> _Problem statement_
The answer should consist of each line below that contains the word "Guard".

> _Supplied material_
>>

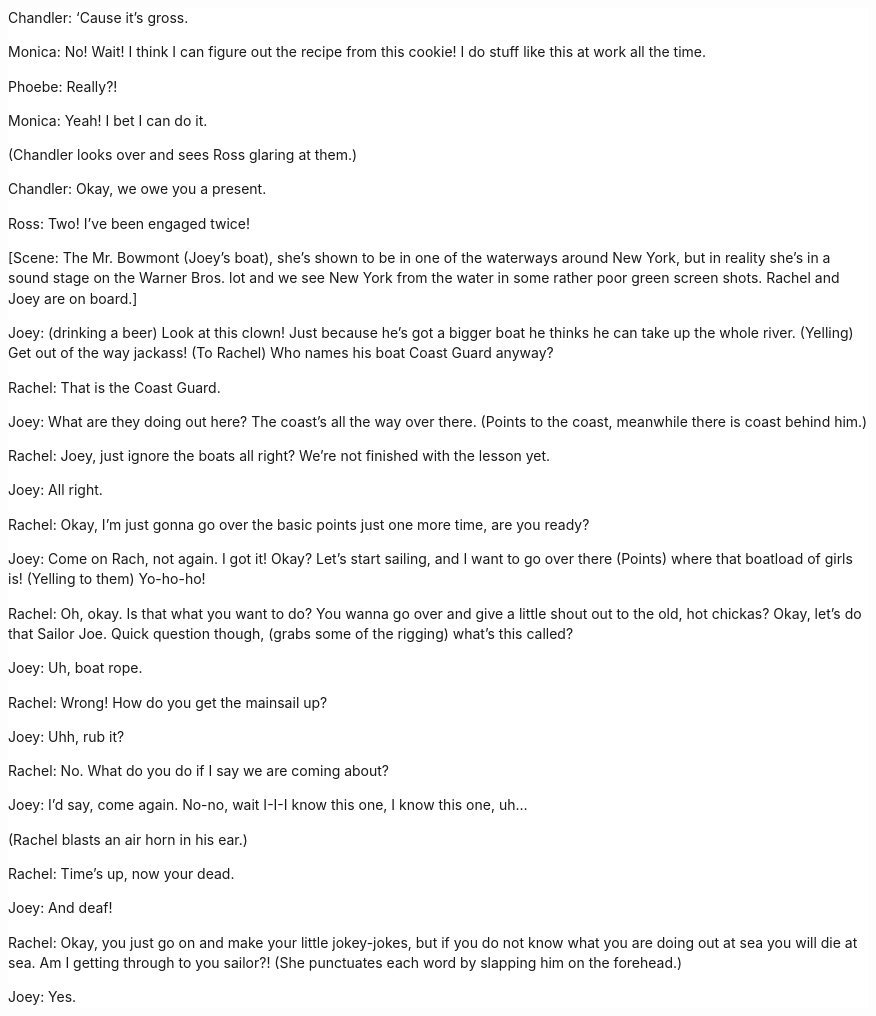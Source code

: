 Chandler: ‘Cause it’s gross.

Monica: No! Wait! I think I can figure out the recipe from this cookie! I do stuff like this at work all the time.

Phoebe: Really?!

Monica: Yeah! I bet I can do it.

(Chandler looks over and sees Ross glaring at them.)

Chandler: Okay, we owe you a present.

Ross: Two! I’ve been engaged twice!

[Scene: The Mr. Bowmont (Joey’s boat), she’s shown to be in one of the waterways around New York, but in reality she’s in a sound stage on the Warner Bros. lot and we see New York from the water in some rather poor green screen shots. Rachel and Joey are on board.]

Joey: (drinking a beer) Look at this clown! Just because he’s got a bigger boat he thinks he can take up the whole river. (Yelling) Get out of the way jackass! (To Rachel) Who names his boat Coast Guard anyway?

Rachel: That is the Coast Guard.

Joey: What are they doing out here? The coast’s all the way over there. (Points to the coast, meanwhile there is coast behind him.)

Rachel: Joey, just ignore the boats all right? We’re not finished with the lesson yet.

Joey: All right.

Rachel: Okay, I’m just gonna go over the basic points just one more time, are you ready?

Joey: Come on Rach, not again. I got it! Okay? Let’s start sailing, and I want to go over there (Points) where that boatload of girls is! (Yelling to them) Yo-ho-ho!

Rachel: Oh, okay. Is that what you want to do? You wanna go over and give a little shout out to the old, hot chickas? Okay, let’s do that Sailor Joe. Quick question though, (grabs some of the rigging) what’s this called?

Joey: Uh, boat rope.

Rachel: Wrong! How do you get the mainsail up?

Joey: Uhh, rub it?

Rachel: No. What do you do if I say we are coming about?

Joey: I’d say, come again. No-no, wait I-I-I know this one, I know this one, uh…

(Rachel blasts an air horn in his ear.)

Rachel: Time’s up, now your dead.

Joey: And deaf!

Rachel: Okay, you just go on and make your little jokey-jokes, but if you do not know what you are doing out at sea you will die at sea. Am I getting through to you sailor?! (She punctuates each word by slapping him on the forehead.)

Joey: Yes.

<<

> _Answer to this exercise_
Joey: (drinking a beer) Look at this clown! Just because he’s got a bigger boat he thinks he can take up the whole river. (Yelling) Get out of the way jackass! (To Rachel) Who names his boat Coast Guard anyway?
Rachel: That is the Coast Guard.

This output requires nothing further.